The bones of the domestic animals in the caves will necessarily lead to the further examination of the appearance and disappearance of breeds under the care of man. And this complicated question has an important bearing not merely on the ethnology, but also on the history, of some of the European peoples. It must be admitted, however, that this branch of the subject is, as yet, known merely in outline, and we can only hope to ascertain a few facts which may form a basis for future investigation.

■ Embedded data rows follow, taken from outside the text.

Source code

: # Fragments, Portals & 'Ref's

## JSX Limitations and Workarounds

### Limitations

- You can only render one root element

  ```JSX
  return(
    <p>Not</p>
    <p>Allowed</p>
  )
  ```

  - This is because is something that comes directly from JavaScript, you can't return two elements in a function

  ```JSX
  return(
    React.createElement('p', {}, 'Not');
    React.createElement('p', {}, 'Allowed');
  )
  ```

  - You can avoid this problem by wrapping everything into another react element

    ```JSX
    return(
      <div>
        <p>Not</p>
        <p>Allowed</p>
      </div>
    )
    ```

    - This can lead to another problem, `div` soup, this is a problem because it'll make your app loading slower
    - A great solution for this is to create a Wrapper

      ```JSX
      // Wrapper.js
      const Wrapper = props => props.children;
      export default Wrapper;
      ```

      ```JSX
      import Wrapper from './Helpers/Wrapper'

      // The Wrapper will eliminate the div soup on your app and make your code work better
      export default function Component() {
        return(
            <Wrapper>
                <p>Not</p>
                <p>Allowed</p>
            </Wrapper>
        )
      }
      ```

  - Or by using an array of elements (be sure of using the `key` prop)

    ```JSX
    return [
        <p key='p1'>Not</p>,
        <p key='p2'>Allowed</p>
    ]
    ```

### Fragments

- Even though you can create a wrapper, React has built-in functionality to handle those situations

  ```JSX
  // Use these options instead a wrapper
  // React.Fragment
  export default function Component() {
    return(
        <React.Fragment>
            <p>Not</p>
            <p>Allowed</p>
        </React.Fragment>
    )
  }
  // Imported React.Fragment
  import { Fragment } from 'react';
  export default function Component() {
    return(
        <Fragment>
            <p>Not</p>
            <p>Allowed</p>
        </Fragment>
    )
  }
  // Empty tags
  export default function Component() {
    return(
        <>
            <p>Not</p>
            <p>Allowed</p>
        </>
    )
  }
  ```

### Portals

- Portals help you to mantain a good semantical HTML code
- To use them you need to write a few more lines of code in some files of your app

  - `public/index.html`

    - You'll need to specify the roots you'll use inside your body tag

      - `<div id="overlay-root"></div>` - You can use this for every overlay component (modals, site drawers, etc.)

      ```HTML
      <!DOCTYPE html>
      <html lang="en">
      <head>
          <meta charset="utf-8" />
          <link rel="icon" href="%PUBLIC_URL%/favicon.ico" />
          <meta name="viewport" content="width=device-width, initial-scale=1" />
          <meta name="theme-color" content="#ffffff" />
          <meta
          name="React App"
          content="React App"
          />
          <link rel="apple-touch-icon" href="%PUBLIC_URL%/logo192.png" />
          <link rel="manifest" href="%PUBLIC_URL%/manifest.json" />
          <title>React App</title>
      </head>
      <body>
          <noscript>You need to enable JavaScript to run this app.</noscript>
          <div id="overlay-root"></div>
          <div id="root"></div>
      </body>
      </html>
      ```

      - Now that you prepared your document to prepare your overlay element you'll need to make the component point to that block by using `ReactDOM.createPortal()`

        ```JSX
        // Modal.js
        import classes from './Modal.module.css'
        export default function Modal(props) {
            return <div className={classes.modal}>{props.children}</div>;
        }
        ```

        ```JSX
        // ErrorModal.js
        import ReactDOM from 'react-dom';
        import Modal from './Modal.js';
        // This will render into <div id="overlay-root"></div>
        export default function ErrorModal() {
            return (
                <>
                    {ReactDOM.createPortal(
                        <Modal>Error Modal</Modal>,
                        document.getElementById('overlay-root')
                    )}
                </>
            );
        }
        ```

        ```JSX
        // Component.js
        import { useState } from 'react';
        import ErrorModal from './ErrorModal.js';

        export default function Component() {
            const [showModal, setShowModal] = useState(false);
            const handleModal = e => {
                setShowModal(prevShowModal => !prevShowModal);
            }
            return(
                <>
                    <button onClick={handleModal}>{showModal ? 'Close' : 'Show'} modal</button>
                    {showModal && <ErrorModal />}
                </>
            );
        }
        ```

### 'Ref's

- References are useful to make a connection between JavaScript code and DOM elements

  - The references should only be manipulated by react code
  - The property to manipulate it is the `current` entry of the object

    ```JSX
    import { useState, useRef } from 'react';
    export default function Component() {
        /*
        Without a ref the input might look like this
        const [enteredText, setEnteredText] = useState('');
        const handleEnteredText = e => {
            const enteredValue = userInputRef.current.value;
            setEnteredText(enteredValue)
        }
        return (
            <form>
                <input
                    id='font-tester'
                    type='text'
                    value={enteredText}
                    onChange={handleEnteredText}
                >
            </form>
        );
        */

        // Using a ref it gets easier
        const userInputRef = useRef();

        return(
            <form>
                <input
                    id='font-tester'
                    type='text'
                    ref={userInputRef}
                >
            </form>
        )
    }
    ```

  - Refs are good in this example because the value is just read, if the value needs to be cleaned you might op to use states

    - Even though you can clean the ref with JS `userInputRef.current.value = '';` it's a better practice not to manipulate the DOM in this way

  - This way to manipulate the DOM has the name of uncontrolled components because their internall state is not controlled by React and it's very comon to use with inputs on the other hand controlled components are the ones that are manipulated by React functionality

From another point of view the contents of caves are peculiarly valuable. They have been used as places of shelter, not merely by man, but by wild animals, from the time they first became accessible to the present day. In the same way, therefore, as now they contain, in their superficial layers, the bones of sheep, oxen, and horses, foxes, rabbits, and badgers, so in their deeper strata lie buried the remains of the animals which were living in Europe long before the historic times. In other words, they enable us to make out the groups of animals inhabiting the neighbouring districts, and which in many cases have either forsaken their original abodes or have become extinct. And since those which are extinct, or which have migrated, could not have lived where their remains are found under the present conditions of life, an inquiry into their history leads us into the general question of the ancient European climate and geography. It is obvious, for example, that the spotted hyæna, which formerly inhabited the caves of Sicily, could not have crossed over to that island after it was separated from Africa and Italy; and it would be impossible for the musk-sheep, the most arctic of the herbivora, to live as far south as Auvergne under the present climatal conditions. The presence, therefore, of these animals in these districts is proof in the one case of a geographical, and in the other of a climatal, change.
The discussion of all these questions is comprehended under the second, or biological, division of cave-hunting, which may be defined as an inquiry into the remains of man and animals found in the caves, and into the conditions under which they lived in Europe.